(Source texts of formatted documents)
=== Begin Enclosure ===
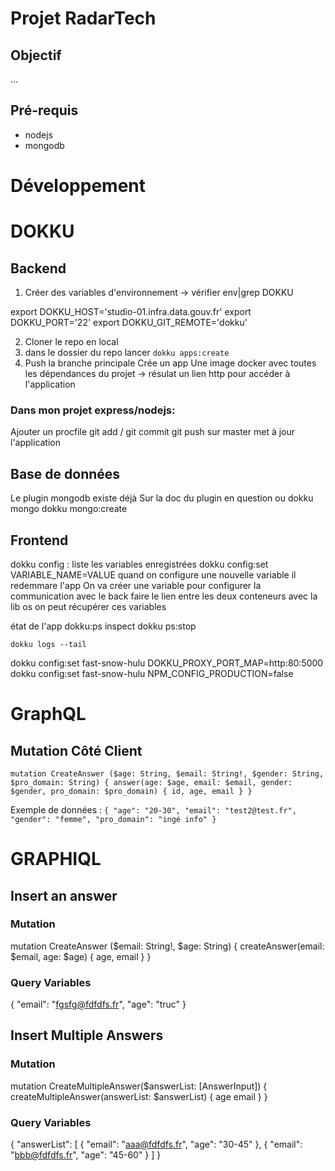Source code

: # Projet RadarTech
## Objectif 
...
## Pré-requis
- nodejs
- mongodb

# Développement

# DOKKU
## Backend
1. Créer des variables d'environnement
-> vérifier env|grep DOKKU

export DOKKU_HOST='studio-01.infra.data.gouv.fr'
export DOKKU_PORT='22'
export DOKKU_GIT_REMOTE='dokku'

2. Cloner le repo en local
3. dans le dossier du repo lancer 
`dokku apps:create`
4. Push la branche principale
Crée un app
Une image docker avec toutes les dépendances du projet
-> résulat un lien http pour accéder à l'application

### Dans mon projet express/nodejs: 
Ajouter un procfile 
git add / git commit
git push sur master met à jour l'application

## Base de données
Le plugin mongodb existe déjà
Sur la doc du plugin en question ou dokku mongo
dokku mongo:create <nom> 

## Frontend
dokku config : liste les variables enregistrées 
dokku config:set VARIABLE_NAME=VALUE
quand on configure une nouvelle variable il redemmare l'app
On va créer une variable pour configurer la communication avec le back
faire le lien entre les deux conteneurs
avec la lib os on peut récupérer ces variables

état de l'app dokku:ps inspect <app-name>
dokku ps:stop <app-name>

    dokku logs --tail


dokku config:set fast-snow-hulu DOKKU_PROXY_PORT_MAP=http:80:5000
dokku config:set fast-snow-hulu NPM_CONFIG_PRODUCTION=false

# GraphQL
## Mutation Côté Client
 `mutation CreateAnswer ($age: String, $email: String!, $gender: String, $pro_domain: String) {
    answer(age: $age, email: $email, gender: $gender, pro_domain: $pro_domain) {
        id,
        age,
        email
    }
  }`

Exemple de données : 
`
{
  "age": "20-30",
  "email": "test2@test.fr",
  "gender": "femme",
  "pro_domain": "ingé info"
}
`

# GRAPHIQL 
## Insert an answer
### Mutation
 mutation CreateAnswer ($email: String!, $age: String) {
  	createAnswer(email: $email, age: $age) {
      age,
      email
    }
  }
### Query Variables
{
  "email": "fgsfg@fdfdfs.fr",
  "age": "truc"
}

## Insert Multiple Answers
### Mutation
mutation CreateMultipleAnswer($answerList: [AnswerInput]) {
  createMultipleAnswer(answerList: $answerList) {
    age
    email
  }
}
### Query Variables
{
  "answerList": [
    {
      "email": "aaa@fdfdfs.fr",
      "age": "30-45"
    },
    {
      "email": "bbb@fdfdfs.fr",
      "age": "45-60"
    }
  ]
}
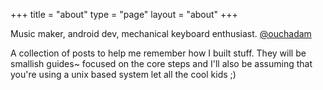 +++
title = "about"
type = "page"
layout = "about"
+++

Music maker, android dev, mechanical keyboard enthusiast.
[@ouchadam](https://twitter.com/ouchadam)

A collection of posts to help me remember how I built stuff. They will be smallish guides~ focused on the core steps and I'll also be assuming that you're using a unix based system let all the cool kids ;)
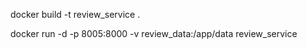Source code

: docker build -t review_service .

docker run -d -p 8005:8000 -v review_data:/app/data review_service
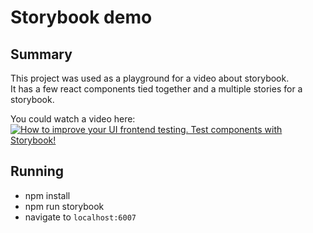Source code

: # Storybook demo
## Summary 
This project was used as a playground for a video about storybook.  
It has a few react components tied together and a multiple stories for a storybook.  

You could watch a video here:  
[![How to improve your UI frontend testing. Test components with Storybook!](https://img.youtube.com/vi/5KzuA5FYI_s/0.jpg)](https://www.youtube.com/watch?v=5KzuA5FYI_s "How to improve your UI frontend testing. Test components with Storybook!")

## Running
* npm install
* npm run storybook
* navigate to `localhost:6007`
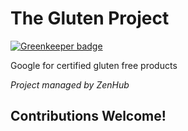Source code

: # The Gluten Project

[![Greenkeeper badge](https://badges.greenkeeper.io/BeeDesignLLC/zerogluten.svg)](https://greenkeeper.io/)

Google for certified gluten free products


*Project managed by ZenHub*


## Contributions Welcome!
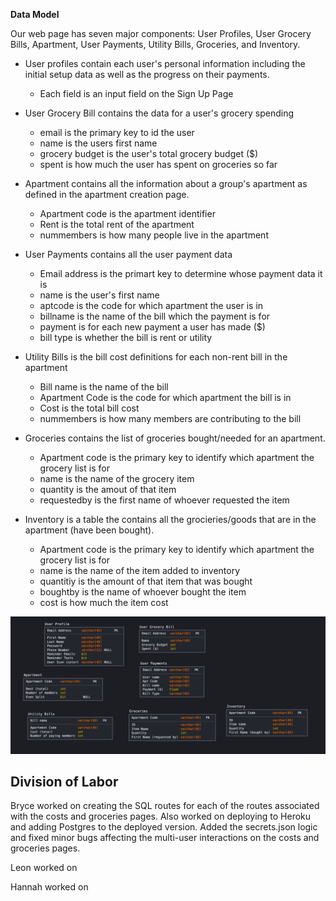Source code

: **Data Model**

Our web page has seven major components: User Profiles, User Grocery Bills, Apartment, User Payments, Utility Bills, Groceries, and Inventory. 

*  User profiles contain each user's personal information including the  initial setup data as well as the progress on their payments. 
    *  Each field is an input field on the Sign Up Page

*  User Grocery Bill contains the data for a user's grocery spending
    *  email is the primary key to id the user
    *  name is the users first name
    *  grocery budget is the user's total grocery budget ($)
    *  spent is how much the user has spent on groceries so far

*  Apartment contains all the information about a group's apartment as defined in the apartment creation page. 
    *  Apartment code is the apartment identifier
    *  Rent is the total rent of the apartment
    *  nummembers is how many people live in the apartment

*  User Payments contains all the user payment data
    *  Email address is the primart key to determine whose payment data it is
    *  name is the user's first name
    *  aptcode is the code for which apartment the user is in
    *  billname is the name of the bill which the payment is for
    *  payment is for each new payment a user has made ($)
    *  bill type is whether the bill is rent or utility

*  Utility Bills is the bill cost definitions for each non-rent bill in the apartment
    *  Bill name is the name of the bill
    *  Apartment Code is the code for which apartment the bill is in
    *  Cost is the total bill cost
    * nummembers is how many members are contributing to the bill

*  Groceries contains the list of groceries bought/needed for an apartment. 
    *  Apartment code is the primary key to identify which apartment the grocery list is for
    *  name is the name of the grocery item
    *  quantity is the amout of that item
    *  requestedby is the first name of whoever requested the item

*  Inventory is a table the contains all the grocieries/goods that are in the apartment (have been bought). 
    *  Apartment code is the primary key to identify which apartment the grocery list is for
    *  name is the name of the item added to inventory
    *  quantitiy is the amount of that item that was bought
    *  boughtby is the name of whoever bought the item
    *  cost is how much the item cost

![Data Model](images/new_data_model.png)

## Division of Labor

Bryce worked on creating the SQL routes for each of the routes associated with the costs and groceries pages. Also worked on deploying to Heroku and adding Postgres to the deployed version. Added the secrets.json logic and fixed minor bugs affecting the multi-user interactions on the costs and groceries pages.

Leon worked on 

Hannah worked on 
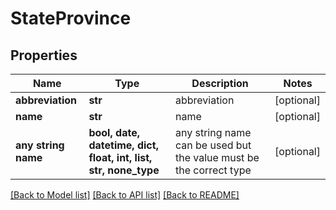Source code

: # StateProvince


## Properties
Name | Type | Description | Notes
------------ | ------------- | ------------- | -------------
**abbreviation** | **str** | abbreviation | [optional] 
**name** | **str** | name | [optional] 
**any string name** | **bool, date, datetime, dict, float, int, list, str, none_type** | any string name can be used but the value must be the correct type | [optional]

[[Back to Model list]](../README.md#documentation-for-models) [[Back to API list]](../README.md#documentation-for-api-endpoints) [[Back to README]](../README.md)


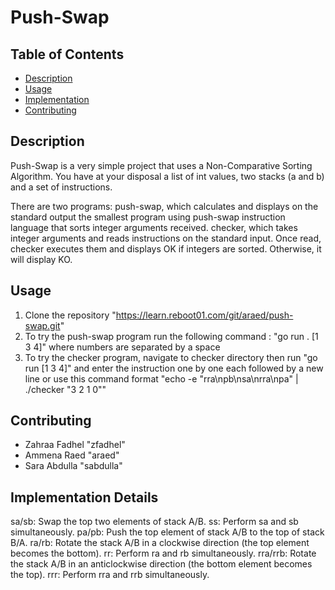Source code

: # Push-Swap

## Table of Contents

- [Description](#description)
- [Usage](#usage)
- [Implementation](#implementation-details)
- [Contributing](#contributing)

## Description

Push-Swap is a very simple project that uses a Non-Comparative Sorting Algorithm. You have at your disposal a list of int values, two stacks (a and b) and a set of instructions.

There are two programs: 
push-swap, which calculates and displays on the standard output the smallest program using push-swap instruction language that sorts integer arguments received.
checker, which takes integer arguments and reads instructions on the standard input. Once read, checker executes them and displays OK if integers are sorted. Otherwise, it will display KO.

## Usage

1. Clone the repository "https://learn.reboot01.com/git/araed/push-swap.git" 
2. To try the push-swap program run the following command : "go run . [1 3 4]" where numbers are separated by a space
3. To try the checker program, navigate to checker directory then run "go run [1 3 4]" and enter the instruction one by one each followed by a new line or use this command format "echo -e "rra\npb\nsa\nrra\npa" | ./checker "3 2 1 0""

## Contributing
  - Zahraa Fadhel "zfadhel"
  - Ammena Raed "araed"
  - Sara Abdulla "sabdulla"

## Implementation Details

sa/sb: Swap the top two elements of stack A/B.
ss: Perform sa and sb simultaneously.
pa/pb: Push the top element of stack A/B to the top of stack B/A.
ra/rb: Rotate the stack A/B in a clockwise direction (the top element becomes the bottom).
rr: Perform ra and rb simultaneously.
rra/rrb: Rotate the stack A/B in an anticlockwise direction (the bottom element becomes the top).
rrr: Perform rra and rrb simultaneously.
=== End Enclosure ===
* TASK TO COMPLETE
Look through the entries above; copy every line holding the string "much".

* RESULT
    *  spent is how much the user has spent on groceries so far
    *  cost is how much the item cost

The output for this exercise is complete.